[TASK TO CARRY OUT]:
Exactly as written, print the lines from the top of the listing through the line containing "### Безпека"; include no pictures.

*** Opening of DATA SECTION ***

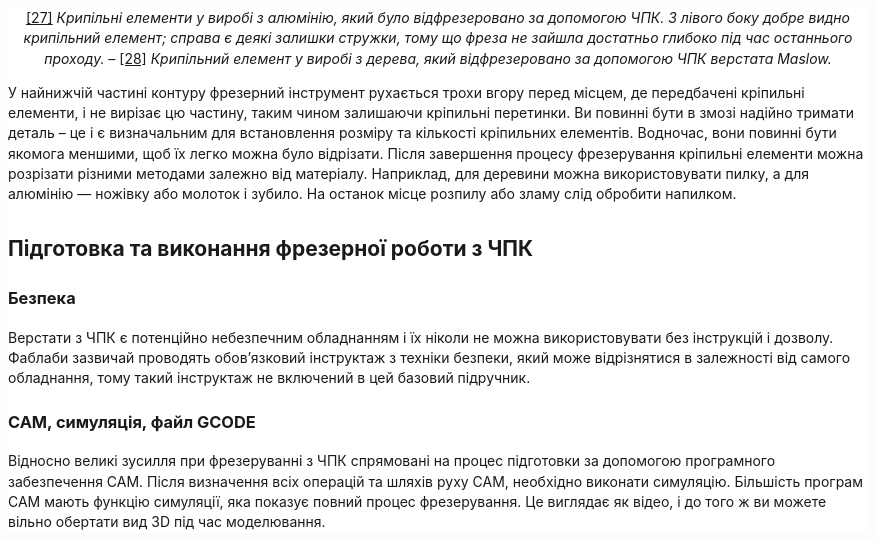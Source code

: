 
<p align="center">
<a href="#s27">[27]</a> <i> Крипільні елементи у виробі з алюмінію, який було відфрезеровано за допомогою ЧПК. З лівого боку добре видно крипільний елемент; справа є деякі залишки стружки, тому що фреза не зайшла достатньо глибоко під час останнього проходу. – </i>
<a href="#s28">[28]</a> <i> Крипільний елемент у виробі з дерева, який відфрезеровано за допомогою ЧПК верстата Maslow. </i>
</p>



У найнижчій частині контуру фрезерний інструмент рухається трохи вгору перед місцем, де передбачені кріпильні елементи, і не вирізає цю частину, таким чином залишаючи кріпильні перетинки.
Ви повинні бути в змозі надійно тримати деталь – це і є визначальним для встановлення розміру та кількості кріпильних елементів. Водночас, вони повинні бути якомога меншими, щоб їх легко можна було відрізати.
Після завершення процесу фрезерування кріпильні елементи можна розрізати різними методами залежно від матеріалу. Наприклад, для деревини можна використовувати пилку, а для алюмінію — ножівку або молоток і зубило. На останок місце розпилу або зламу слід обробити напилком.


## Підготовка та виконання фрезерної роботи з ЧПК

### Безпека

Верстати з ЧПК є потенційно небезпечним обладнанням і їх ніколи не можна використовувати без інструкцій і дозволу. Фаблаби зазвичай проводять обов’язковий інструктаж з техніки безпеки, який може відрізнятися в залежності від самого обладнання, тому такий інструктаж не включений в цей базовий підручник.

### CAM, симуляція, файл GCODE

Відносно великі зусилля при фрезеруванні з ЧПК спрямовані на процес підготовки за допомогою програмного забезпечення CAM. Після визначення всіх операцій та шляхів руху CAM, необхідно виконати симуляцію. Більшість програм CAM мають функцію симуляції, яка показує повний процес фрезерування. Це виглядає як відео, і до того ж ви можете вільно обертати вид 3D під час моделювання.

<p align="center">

*** Close of DATA SECTION ***

[EXERCISE SOLUTION]:
Source code

: 
<p align="center">
<a href="#s27">[27]</a> <i> Крипільні елементи у виробі з алюмінію, який було відфрезеровано за допомогою ЧПК. З лівого боку добре видно крипільний елемент; справа є деякі залишки стружки, тому що фреза не зайшла достатньо глибоко під час останнього проходу. – </i>
<a href="#s28">[28]</a> <i> Крипільний елемент у виробі з дерева, який відфрезеровано за допомогою ЧПК верстата Maslow. </i>
</p>



У найнижчій частині контуру фрезерний інструмент рухається трохи вгору перед місцем, де передбачені кріпильні елементи, і не вирізає цю частину, таким чином залишаючи кріпильні перетинки.
Ви повинні бути в змозі надійно тримати деталь – це і є визначальним для встановлення розміру та кількості кріпильних елементів. Водночас, вони повинні бути якомога меншими, щоб їх легко можна було відрізати.
Після завершення процесу фрезерування кріпильні елементи можна розрізати різними методами залежно від матеріалу. Наприклад, для деревини можна використовувати пилку, а для алюмінію — ножівку або молоток і зубило. На останок місце розпилу або зламу слід обробити напилком.


## Підготовка та виконання фрезерної роботи з ЧПК

### Безпека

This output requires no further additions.